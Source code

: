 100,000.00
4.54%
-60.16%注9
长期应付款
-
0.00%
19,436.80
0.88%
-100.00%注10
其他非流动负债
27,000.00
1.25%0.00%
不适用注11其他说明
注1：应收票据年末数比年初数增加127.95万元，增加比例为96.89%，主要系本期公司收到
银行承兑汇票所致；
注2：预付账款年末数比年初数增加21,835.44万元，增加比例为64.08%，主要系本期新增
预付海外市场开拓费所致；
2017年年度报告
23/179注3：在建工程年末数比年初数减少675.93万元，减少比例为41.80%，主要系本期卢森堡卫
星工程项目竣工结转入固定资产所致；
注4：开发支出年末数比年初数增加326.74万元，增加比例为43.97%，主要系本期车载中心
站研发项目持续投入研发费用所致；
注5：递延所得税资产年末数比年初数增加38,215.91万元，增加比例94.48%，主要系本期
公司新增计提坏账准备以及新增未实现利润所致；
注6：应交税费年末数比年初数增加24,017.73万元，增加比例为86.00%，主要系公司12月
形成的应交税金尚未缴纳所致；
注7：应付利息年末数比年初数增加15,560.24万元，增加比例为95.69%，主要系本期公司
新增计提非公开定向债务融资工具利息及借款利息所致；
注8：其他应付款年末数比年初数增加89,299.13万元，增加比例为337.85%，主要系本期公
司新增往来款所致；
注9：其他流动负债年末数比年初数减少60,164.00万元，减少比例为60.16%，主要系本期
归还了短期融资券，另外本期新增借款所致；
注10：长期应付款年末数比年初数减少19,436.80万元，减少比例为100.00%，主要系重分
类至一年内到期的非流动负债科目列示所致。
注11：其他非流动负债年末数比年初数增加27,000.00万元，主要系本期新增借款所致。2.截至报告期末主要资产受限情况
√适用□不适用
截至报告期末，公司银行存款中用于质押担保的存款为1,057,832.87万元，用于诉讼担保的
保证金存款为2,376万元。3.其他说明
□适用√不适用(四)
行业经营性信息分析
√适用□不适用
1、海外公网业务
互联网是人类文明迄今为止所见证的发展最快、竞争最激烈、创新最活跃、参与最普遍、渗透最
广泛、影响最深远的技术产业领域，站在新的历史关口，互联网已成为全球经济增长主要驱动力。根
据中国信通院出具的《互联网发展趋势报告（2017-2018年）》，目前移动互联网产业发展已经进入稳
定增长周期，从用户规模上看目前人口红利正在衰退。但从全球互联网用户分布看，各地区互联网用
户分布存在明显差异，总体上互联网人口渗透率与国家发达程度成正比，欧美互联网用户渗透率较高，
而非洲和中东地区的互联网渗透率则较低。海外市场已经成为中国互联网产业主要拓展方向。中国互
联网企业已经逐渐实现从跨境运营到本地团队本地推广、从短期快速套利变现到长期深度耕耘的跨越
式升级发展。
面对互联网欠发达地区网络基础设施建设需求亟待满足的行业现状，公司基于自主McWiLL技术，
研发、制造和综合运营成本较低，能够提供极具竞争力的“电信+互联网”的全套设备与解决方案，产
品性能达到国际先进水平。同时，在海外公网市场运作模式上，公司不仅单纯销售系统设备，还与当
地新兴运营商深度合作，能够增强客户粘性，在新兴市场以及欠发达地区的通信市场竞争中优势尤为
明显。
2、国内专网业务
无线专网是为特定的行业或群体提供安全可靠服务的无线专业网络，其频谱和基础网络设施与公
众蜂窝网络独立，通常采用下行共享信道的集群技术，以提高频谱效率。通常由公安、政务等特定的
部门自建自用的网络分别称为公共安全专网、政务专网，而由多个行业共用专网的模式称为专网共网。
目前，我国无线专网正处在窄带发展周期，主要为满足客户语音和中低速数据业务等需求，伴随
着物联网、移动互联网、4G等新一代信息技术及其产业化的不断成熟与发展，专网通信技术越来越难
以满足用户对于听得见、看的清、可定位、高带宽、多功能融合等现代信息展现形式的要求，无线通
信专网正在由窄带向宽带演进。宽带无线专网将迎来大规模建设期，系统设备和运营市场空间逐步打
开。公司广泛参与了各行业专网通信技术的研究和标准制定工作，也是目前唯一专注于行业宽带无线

§ Your instructions
Using the entries above, output exactly the lines between the line holding "注5：递延所得税资产年末数比" and the line holding "无线专网是为特定的行业或群体", end lines included, and nothing more.

§ Task output
注5：递延所得税资产年末数比年初数增加38,215.91万元，增加比例94.48%，主要系本期
公司新增计提坏账准备以及新增未实现利润所致；
注6：应交税费年末数比年初数增加24,017.73万元，增加比例为86.00%，主要系公司12月
形成的应交税金尚未缴纳所致；
注7：应付利息年末数比年初数增加15,560.24万元，增加比例为95.69%，主要系本期公司
新增计提非公开定向债务融资工具利息及借款利息所致；
注8：其他应付款年末数比年初数增加89,299.13万元，增加比例为337.85%，主要系本期公
司新增往来款所致；
注9：其他流动负债年末数比年初数减少60,164.00万元，减少比例为60.16%，主要系本期
归还了短期融资券，另外本期新增借款所致；
注10：长期应付款年末数比年初数减少19,436.80万元，减少比例为100.00%，主要系重分
类至一年内到期的非流动负债科目列示所致。
注11：其他非流动负债年末数比年初数增加27,000.00万元，主要系本期新增借款所致。2.截至报告期末主要资产受限情况
√适用□不适用
截至报告期末，公司银行存款中用于质押担保的存款为1,057,832.87万元，用于诉讼担保的
保证金存款为2,376万元。3.其他说明
□适用√不适用(四)
行业经营性信息分析
√适用□不适用
1、海外公网业务
互联网是人类文明迄今为止所见证的发展最快、竞争最激烈、创新最活跃、参与最普遍、渗透最
广泛、影响最深远的技术产业领域，站在新的历史关口，互联网已成为全球经济增长主要驱动力。根
据中国信通院出具的《互联网发展趋势报告（2017-2018年）》，目前移动互联网产业发展已经进入稳
定增长周期，从用户规模上看目前人口红利正在衰退。但从全球互联网用户分布看，各地区互联网用
户分布存在明显差异，总体上互联网人口渗透率与国家发达程度成正比，欧美互联网用户渗透率较高，
而非洲和中东地区的互联网渗透率则较低。海外市场已经成为中国互联网产业主要拓展方向。中国互
联网企业已经逐渐实现从跨境运营到本地团队本地推广、从短期快速套利变现到长期深度耕耘的跨越
式升级发展。
面对互联网欠发达地区网络基础设施建设需求亟待满足的行业现状，公司基于自主McWiLL技术，
研发、制造和综合运营成本较低，能够提供极具竞争力的“电信+互联网”的全套设备与解决方案，产
品性能达到国际先进水平。同时，在海外公网市场运作模式上，公司不仅单纯销售系统设备，还与当
地新兴运营商深度合作，能够增强客户粘性，在新兴市场以及欠发达地区的通信市场竞争中优势尤为
明显。
2、国内专网业务
无线专网是为特定的行业或群体提供安全可靠服务的无线专业网络，其频谱和基础网络设施与公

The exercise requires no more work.